North Korea watchers and media reports in South Korea have suggested the rubber-stamp parliament may approve limited reforms pushed by new leader Kim Jong-un, including incentives for workers and farmers to boost productivity.
“The new leader is ready to push for gradual economic reforms in earnest as long as such changes will not rattle the country’s political system,” Yang Moo-jin at the University of North Korean Studies said.
Since taking power after the death of his father, Kim Jong-il, last December, Kim Jong-un has made several public statements on the need to improve living standards.
“Reforms are always risky in a closed totalitarian country, but Jong-un appears to be confident that his leadership is now stable enough to enforce a new system,” Yang said.
“I have no clear picture yet but there have been various signs that changes are being made in the North’s economic system to give factories and companies greater autonomy in management,” he said.
Newspaper reports in Seoul have said one change would see the North’s regime taking only 70 percent of the harvest from collective farms, allowing farmers to keep or sell the remainder.
Economic reform, however gradual, is a risky business in such a tightly controlled country.
Limited market reforms were introduced in 2002 to revive an economy which had begun to collapse in the 1990s as subsidized imports of fuel and food from the former Soviet Union and its European satellites dried up.
However, the resulting boom in street markets and general trading activity was seen as a threat to government control and most of the reforms were rolled back three years later.
Then there was a disastrous currency “revaluation” in 2009 that resulted in an inflationary surge that wiped out people’s savings and triggered rare public protests.
Andrei Lankov, a Russian professor at Seoul’s Kookmin University, said it seemed clear that Kim Jong-un was looking to move the economy in a new direction.
“There are too many signals, coming from too many directions to deny the fact that North Korea has begun to change,” Lankov said.

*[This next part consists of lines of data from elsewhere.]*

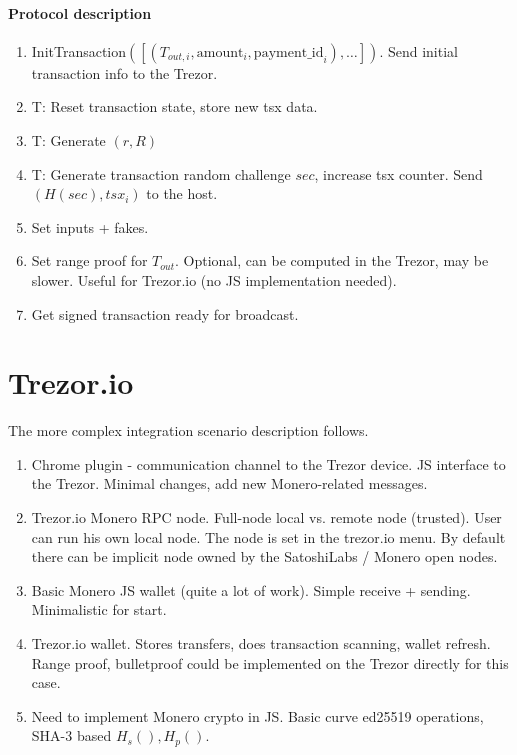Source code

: \documentclass[]{article}
\begin{document}
\paragraph{Protocol description}
\begin{enumerate}
	\item InitTransaction$( [(T_{out,i}, \text{amount}_i, \text{payment\_id}_i), \dots])$. Send initial transaction info to the Trezor.
	
	\item T: Reset transaction state, store new tsx data.
	
	\item T: Generate $(r, R)$
	
	\item T: Generate transaction random challenge $sec$, increase tsx counter. Send $(H(sec), tsx_i)$ to the host. 
	
	\item Set inputs + fakes.
	
	\item Set range proof for $T_{out}$. Optional, can be computed in the Trezor, may be slower. Useful for Trezor.io (no JS implementation needed).
	
	\item Get signed transaction ready for broadcast.
	

\end{enumerate}

\section{Trezor.io}

The more complex integration scenario description follows.
\begin{enumerate}
	\item Chrome plugin - communication channel to the Trezor device. 
	JS interface to the Trezor. Minimal changes, add new Monero-related messages.
	
	\item Trezor.io Monero RPC node. Full-node local vs. remote node (trusted). User can run his own local node. The node is set in the trezor.io menu. By default there can be implicit node owned by the SatoshiLabs / Monero open nodes.
	
	\item Basic Monero JS wallet (quite a lot of work). Simple receive + sending. Minimalistic for start.
	
	\item Trezor.io wallet. Stores transfers, does transaction scanning, wallet refresh. Range proof, bulletproof could be implemented on the Trezor directly for this case. 
	 
	\item Need to implement Monero crypto in JS. Basic curve ed25519 operations, SHA-3 based $H_s(), H_p()$.
	 
\end{enumerate}
\end{document}

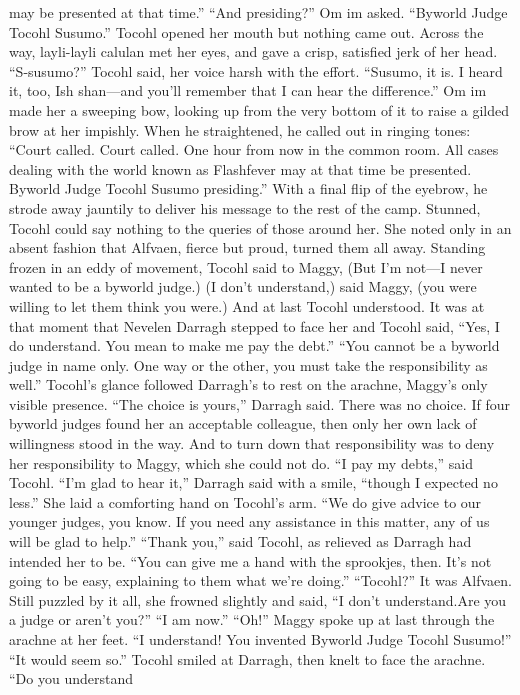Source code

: \documentclass[9pt]{article}
\begin{document}
may be presented at that time.”
“And presiding?” Om im asked.
“Byworld Judge Tocohl Susumo.”
Tocohl opened her mouth but nothing came out. Across the way, layli-layli calulan met her eyes,
and gave a crisp, satisfied jerk of her head.
“S-susumo?” Tocohl said, her voice harsh with the effort.
“Susumo, it is. I heard it, too, Ish shan—and you’ll remember that I can hear the difference.” Om im
made her a sweeping bow, looking up from the very bottom of it to raise a gilded brow at her impishly.
When he straightened, he called out in ringing tones: “Court called. Court called. One hour from now in
the common room. All cases dealing with the world known as Flashfever may at that time be presented.
Byworld Judge Tocohl Susumo presiding.” With a final flip of the eyebrow, he strode away jauntily to
deliver his message to the rest of the camp.
Stunned, Tocohl could say nothing to the queries of those around her. She noted only in an absent
fashion that Alfvaen, fierce but proud, turned them all away. Standing frozen in an eddy of movement,
Tocohl said to Maggy, (But I’m not—I never wanted to be a byworld judge.)
(I don’t understand,) said Maggy, (you were willing to let them think you were.)
And at last Tocohl understood. It was at that moment that Nevelen Darragh stepped to face her and
Tocohl said, “Yes, I do understand. You mean to make me pay the debt.”
“You cannot be a byworld judge in name only. One way or the other, you must take the
responsibility as well.”
Tocohl’s glance followed Darragh’s to rest on the arachne, Maggy’s only visible presence. “The
choice is yours,” Darragh said.
There was no choice. If four byworld judges found her an acceptable colleague, then only her own
lack of willingness stood in the way. And to turn down that responsibility was to deny her responsibility
to Maggy, which she could not do.
“I pay my debts,” said Tocohl.
“I’m glad to hear it,” Darragh said with a smile, “though I expected no less.” She laid a comforting
hand on Tocohl’s arm. “We do give advice to our younger judges, you know. If you need any assistance
in this matter, any of us will be glad to help.”
“Thank you,” said Tocohl, as relieved as Darragh had intended her to be. “You can give me a hand
with the sprookjes, then. It’s not going to be easy, explaining to them what we’re doing.”
“Tocohl?” It was Alfvaen. Still puzzled by it all, she frowned slightly and said, “I don’t understand.Are you a judge or aren’t you?”
“I am now.”
“Oh!” Maggy spoke up at last through the arachne at her feet. “I understand! You invented Byworld
Judge Tocohl Susumo!”
“It would seem so.” Tocohl smiled at Darragh, then knelt to face the arachne. “Do you understand
\end{document}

The obvious model, Lankov said, would be a Chinese-style “development dictatorship” combining an authoritarian political structure with a market economy.
However, this would inevitably require an initial period of uncertainty as any market changes took root.
“A reforming North Korea will likely be very unstable and might collapse,” Lankov said.
The communist state usually convenes its rubber-stamp parliament once or twice a year to pass government budgets and approve personnel changes.
Koh Yu-hwan, a professor at Dongguk University, said China, Pyongyang’s only major ally, would have a “crucial” role to play in supporting any reform process.
The two countries agreed to push forward the development of special North Korean economic zones near the Chinese border when new leader Kim Jong-un’s uncle, Jang Song-thaek, visited Beijing last month to beef up economic ties.
South Korean news agency Yonhap said in February that China would invest about US$3 billion in developing a free-trade zone around the northeast North Korean port of Rason bordering China and Russia.